Problem statement> A line belongs in the answer only if it contains the word "Mele"; copy every such line from the listing below.

Source material>
_ _ _ _ _ _ _

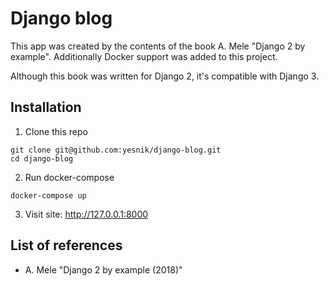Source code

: # Django blog

This app was created by the contents of the book A. Mele "Django 2 by example".
Additionally Docker support was added to this project.

Although this book was written for Django 2, it's compatible with Django 3.

## Installation

1. Clone this repo
```
git clone git@github.com:yesnik/django-blog.git
cd django-blog
```
2. Run docker-compose
```
docker-compose up
```
3. Visit site: http://127.0.0.1:8000

## List of references

- A. Mele "Django 2 by example (2018)"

_ _ _ _ _ _ _

Response to the task>
This app was created by the contents of the book A. Mele "Django 2 by example".
- A. Mele "Django 2 by example (2018)"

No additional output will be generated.